── MATERIAL SUPPLIED

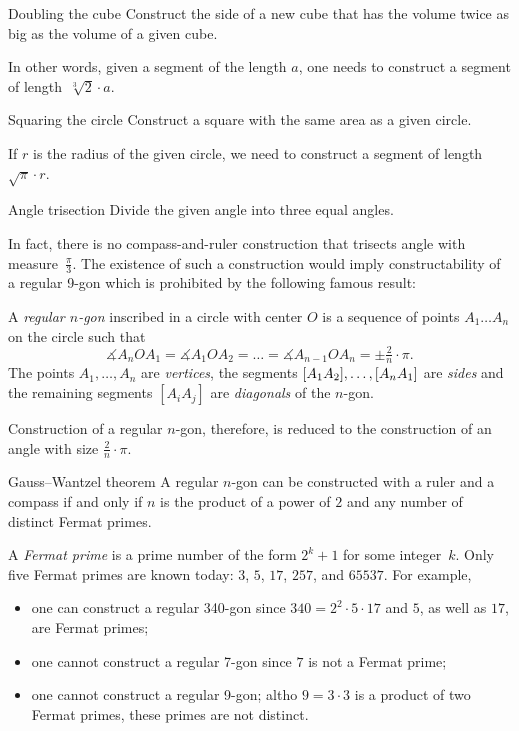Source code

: \begin{thm*}{Doubling the cube}
Construct the side of a new cube 
that has the volume twice as big as the volume of a given cube. 
\end{thm*}

In other words, 
given a segment of the length $a$,
one needs to construct a segment of length~$\sqrt[3]{2}\cdot a$.

\begin{thm*}{Squaring the circle}
Construct a square with the same area as a given circle.
\end{thm*}

If $r$ is the radius of the given circle, we need to construct a segment of length~$\sqrt{\pi}\cdot r$. 

\begin{thm*}{Angle trisection} 
Divide the given angle into three equal angles.
\end{thm*}

In fact, there is no compass-and-ruler construction that trisects angle with measure~$\tfrac\pi3$. 
The existence of such a construction would imply constructability of a regular 9-gon which is prohibited by the following famous result:

A \emph{regular $n$-gon} inscribed in a circle with center $O$ is a sequence of points $A_1\dots A_n$ on the circle such that 
\[\measuredangle A_nOA_1=\measuredangle A_1OA_2=\dots=\measuredangle A_{n-1}OA_n=\pm\tfrac2n\cdot \pi.\]
The points $A_1,\dots, A_n$ are \emph{vertices},
the segments $[A_1A_2], \z\dots, [A_nA_1]$ are \emph{sides} 
and the remaining segments $[A_iA_j]$ are \emph{diagonals} of the $n$-gon.

Construction of a regular $n$-gon, therefore, is reduced to the construction of an angle with size $\tfrac2n\cdot \pi$.

\begin{thm}{Gauss--Wantzel theorem}
A regular $n$-gon can be constructed with a ruler and a compass 
if and only if 
$n$ is the product of a power of $2$ and any number of distinct Fermat primes.
\end{thm}

A \emph{Fermat prime} is a prime number of the form $2^k+1$ for some integer~$k$.
Only five Fermat primes are known  today: $3$, $5$, $17$, $257$, and $65537$.
For example, 
\begin{itemize}
\item one can construct a regular 340-gon since $340=2^2\cdot 5\cdot 17$ and $5$, as well as $17$, are Fermat primes;
\item one cannot construct a regular 7-gon since $7$ is not a Fermat prime;
\item one cannot construct a regular 9-gon; 
altho $9=3\cdot 3$ is a product of two Fermat primes, 
these primes are not distinct.
\end{itemize}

────

Only the lines from the one holding "if and only if" to the end of the listing are to be written out, word for word.

if and only if 
$n$ is the product of a power of $2$ and any number of distinct Fermat primes.
\end{thm}

A \emph{Fermat prime} is a prime number of the form $2^k+1$ for some integer~$k$.
Only five Fermat primes are known  today: $3$, $5$, $17$, $257$, and $65537$.
For example, 
\begin{itemize}
\item one can construct a regular 340-gon since $340=2^2\cdot 5\cdot 17$ and $5$, as well as $17$, are Fermat primes;
\item one cannot construct a regular 7-gon since $7$ is not a Fermat prime;
\item one cannot construct a regular 9-gon; 
altho $9=3\cdot 3$ is a product of two Fermat primes, 
these primes are not distinct.
\end{itemize}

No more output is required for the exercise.